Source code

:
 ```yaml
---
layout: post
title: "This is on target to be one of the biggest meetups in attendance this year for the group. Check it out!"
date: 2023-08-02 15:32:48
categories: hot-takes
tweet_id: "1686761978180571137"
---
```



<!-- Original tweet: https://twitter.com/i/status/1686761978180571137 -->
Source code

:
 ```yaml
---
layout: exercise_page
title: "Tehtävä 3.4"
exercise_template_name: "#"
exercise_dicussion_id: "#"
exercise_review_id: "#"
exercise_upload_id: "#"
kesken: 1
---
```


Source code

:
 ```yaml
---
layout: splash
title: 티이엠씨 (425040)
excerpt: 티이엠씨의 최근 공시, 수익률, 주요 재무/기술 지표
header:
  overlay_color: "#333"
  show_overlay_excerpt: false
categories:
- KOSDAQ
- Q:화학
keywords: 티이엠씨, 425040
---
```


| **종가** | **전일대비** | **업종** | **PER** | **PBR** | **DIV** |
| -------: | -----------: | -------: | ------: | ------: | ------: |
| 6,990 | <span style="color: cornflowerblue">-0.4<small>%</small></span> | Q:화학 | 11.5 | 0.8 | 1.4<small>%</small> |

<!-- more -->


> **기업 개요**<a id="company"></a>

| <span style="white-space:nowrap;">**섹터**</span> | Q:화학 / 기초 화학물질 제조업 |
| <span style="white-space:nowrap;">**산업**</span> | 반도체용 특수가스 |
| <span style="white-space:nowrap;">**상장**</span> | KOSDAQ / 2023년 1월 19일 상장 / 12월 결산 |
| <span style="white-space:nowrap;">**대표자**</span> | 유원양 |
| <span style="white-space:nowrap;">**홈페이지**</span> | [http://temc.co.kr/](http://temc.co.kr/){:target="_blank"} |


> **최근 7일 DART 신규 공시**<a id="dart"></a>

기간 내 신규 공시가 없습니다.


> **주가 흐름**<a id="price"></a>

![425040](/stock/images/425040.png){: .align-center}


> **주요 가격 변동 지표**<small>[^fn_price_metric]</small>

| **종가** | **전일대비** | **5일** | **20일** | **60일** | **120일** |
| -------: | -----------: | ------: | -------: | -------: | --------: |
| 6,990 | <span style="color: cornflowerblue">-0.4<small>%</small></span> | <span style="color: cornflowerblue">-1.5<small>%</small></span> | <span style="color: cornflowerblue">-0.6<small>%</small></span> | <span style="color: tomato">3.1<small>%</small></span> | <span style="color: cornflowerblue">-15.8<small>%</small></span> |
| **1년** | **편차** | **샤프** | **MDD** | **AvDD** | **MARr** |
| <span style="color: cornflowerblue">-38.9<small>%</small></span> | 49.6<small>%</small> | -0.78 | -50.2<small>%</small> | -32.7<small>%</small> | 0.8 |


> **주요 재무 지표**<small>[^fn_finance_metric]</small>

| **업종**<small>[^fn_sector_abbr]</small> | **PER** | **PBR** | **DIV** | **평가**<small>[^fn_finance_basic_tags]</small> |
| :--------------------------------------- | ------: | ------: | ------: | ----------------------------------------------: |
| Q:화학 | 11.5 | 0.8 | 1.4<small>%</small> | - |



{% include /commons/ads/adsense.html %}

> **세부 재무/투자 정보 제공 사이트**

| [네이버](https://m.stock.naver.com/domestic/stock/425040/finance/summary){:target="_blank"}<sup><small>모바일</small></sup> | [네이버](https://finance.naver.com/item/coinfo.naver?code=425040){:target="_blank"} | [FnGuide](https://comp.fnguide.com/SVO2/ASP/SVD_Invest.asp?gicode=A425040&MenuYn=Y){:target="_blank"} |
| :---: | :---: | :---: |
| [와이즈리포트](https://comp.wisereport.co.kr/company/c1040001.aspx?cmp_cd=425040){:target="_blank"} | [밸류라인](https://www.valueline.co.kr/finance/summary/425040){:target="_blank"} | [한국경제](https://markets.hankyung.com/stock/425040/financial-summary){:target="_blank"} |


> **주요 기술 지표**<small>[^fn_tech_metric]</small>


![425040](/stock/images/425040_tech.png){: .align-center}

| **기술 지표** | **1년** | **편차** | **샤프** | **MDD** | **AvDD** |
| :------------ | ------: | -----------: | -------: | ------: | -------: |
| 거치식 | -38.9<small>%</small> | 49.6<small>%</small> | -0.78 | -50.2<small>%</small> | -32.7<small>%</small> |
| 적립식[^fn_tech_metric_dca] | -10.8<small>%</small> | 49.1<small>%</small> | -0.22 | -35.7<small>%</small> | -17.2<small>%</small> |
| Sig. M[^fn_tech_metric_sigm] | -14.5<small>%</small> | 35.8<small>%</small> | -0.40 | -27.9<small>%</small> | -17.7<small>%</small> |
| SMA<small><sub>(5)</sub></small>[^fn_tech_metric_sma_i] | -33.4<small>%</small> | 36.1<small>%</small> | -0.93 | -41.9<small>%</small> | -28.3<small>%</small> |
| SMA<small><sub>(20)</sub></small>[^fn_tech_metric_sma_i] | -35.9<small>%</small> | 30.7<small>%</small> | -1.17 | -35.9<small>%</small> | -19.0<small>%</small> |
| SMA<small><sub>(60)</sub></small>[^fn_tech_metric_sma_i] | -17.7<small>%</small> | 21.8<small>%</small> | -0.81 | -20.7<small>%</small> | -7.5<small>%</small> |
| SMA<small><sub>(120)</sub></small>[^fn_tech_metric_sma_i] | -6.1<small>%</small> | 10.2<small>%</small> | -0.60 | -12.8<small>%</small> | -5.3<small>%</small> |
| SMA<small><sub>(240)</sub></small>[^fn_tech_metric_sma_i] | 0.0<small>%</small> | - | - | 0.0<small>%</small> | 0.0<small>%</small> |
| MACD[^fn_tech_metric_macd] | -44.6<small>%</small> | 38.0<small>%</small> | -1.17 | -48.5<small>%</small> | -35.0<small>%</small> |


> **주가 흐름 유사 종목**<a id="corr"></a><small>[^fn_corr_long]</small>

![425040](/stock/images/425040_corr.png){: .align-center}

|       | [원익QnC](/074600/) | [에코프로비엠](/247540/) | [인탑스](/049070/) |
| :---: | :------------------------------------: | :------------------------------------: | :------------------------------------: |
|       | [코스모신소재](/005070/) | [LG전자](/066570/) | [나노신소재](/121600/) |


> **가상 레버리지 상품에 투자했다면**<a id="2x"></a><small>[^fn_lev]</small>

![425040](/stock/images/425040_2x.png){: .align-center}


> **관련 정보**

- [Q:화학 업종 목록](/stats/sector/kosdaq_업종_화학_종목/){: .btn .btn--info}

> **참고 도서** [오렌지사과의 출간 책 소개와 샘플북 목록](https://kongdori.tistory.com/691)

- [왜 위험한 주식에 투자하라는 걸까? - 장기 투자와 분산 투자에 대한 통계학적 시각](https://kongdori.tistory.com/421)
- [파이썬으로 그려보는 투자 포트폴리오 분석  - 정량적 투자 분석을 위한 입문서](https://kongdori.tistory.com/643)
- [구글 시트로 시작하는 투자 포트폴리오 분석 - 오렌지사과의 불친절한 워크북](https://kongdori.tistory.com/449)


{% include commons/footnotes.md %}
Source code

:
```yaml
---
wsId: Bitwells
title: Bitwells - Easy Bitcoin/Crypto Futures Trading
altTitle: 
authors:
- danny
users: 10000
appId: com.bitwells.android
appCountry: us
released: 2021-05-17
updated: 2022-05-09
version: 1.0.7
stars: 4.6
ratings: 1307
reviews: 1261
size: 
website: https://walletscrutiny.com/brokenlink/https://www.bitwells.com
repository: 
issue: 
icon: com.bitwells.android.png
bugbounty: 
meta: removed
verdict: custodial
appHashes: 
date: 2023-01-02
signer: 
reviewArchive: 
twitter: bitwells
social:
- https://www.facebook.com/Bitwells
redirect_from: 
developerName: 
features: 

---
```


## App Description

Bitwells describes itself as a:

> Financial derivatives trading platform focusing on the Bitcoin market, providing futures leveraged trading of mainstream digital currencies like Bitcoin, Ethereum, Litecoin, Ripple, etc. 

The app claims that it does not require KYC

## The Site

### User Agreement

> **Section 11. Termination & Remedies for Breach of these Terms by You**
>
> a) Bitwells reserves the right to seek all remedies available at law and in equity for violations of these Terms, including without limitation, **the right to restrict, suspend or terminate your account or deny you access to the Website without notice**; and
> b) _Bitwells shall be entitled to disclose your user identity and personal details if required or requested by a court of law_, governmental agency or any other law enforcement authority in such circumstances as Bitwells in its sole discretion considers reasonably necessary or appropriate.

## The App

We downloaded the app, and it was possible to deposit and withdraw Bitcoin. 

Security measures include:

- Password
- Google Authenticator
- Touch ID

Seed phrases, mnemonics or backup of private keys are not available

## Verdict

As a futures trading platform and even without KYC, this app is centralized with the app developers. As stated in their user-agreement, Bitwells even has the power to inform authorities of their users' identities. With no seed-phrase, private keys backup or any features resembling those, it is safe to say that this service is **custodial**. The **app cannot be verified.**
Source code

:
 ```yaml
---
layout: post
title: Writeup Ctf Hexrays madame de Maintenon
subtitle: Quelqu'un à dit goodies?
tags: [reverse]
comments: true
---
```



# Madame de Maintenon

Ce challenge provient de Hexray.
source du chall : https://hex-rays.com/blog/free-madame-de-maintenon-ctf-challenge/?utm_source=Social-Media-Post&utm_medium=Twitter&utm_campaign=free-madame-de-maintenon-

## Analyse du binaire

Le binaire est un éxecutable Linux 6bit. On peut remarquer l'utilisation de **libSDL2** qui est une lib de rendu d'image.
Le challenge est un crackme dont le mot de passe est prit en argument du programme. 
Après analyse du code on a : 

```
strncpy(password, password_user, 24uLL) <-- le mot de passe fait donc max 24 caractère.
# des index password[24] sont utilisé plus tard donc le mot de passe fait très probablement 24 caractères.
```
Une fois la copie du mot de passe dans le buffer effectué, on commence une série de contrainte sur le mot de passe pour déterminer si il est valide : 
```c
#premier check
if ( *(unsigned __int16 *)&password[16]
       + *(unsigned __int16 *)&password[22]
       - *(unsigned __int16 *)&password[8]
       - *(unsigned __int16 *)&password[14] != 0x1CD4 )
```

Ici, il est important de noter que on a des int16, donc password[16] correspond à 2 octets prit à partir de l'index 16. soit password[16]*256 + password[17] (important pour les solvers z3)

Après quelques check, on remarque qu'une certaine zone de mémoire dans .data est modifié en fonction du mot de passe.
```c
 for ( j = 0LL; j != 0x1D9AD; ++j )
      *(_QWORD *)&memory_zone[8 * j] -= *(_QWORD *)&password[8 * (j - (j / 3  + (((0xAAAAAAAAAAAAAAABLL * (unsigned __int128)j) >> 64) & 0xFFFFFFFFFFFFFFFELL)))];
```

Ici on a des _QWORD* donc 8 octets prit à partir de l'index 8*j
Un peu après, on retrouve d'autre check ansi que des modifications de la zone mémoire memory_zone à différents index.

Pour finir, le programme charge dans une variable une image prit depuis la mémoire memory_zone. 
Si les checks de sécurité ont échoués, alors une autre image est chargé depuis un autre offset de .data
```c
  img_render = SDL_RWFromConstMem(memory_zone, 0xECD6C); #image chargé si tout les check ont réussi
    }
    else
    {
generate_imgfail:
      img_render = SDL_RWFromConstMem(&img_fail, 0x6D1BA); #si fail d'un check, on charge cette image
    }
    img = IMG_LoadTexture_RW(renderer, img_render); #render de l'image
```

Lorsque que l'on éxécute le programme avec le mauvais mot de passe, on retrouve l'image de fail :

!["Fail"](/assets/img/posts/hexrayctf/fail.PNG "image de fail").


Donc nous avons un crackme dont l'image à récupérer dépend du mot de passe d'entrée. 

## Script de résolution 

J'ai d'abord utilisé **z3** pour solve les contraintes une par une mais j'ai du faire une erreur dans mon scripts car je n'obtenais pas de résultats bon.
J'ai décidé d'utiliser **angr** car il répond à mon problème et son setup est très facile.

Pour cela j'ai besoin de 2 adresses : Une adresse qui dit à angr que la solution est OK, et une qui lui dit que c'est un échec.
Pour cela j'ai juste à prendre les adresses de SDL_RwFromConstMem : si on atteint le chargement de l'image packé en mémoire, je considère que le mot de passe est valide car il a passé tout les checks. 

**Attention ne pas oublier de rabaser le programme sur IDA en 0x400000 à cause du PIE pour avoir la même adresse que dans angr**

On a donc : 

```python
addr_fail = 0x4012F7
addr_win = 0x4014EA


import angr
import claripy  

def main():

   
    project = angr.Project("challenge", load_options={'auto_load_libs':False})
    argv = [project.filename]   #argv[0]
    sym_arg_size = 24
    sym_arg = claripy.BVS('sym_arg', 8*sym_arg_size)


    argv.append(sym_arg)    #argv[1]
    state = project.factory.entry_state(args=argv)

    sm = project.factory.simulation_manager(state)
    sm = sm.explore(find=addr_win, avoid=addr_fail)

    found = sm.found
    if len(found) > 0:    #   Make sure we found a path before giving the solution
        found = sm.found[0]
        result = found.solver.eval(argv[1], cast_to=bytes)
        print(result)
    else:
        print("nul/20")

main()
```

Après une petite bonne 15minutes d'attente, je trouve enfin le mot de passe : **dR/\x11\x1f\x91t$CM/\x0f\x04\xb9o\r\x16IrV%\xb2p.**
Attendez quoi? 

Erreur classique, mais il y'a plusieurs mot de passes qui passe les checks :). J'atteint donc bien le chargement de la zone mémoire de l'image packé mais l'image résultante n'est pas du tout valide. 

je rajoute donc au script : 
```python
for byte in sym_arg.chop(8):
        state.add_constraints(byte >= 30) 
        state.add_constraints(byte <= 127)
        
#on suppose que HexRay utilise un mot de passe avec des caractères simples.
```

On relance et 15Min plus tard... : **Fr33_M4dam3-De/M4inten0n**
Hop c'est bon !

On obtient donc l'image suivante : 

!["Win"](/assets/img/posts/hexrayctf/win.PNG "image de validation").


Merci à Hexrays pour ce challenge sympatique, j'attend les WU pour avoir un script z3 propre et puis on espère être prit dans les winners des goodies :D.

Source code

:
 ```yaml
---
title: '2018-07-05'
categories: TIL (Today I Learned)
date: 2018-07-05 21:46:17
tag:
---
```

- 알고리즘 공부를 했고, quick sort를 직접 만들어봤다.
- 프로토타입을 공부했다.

__WORK TASK__
List all lines in the material containing the string "adresses".

__RESPONSE TO THE TASK__
Pour cela j'ai besoin de 2 adresses : Une adresse qui dit à angr que la solution est OK, et une qui lui dit que c'est un échec.
Pour cela j'ai juste à prendre les adresses de SDL_RwFromConstMem : si on atteint le chargement de l'image packé en mémoire, je considère que le mot de passe est valide car il a passé tout les checks. 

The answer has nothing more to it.